Ninth Field Season (Spring 2015)

Fieldwork in March 2015 was intended to systematically expand the descriptive record on the Musawwarat graffiti, their graphic documentation and the photographic record. Documentation was planned to mainly focus on the central buildings of Complex 100, the Central Temple and surrounding rooms. However, upon arrival it was quickly realised that apparent residual moisture damage had accelerated on a worrying number of walls in the Great Enclosure, leading to the destabilisation, decolouration and loss of a fine surface layer of the sandstone blocks – and resulting in the destruction of ancient graffiti. It appears that the strong rains of the last years, while they were a blessing for the people of Musawwarat and their animals, are having a visible detrimental effect on the preservation of the surfaces of the monumental sandstone walls.

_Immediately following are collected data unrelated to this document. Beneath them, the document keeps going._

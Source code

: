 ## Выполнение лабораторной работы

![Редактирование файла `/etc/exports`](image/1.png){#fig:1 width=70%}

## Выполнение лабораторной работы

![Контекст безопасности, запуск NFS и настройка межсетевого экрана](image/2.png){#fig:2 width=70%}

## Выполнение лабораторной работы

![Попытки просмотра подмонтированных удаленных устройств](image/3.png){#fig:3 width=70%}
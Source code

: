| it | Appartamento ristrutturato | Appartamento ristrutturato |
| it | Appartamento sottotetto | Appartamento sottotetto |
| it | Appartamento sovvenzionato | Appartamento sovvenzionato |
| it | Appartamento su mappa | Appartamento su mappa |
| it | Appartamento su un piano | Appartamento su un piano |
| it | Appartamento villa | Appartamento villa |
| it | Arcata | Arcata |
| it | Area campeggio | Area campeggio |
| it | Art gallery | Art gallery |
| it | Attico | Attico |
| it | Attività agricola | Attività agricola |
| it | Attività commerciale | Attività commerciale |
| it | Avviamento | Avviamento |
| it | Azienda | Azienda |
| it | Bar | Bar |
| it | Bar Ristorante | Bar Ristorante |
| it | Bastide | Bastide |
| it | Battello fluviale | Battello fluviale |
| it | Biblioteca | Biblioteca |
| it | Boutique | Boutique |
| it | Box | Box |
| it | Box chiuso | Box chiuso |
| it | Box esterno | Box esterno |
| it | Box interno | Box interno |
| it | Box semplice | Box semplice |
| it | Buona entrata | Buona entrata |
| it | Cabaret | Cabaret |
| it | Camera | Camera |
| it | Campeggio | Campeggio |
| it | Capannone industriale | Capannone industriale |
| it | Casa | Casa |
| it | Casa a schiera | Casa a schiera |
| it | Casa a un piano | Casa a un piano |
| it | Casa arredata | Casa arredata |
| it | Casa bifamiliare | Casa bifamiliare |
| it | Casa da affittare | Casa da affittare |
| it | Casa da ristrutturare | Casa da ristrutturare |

As an immediate response to the situation encountered and in the face of the destruction of hundreds of Meroitic and younger graffiti at the Great Enclosure, the field strategy and its focus were changed. The documentation strategy had hitherto worked outward from the central buildings of each complex, but now any wall received attention that appeared to be affected by significant moisture or graffiti damage. In-depth documentation, therefore, primarily focussed on damaged walls in Complexes 200 and 500 instead of documenting the Central Temple (which will need to be the focus of next season’s work).

The block-based documentation of the graffiti corpus followed the detailed methodology established in previous field seasons. It is hoped that this effort will at least preserve some data on the graffiti of the affected walls before they disappear completely. An important part of this season’s documentation strategy involved testing the photogrammetric documentation of walls and their graffiti and evaluating the research value of 3D-models created from such (digital photographic) recording efforts. The project was rapidly expanded to address the accelerated preservation issues encountered this season. In the framework of this undertaking, as many walls and graffiti as possible in the time given were documented. This included those walls that showed damage, but also walls and graffiti that were still in (very) good condition in order to preventively preserve these (at least virtually). For the moment, the goal was to capture as many graffiti as possible in their wall contexts, with coverage of about 50% of the Great Enclosure achieved in the March 2015 season. The next field season will be dedicated to the completion of the photogrammetric record.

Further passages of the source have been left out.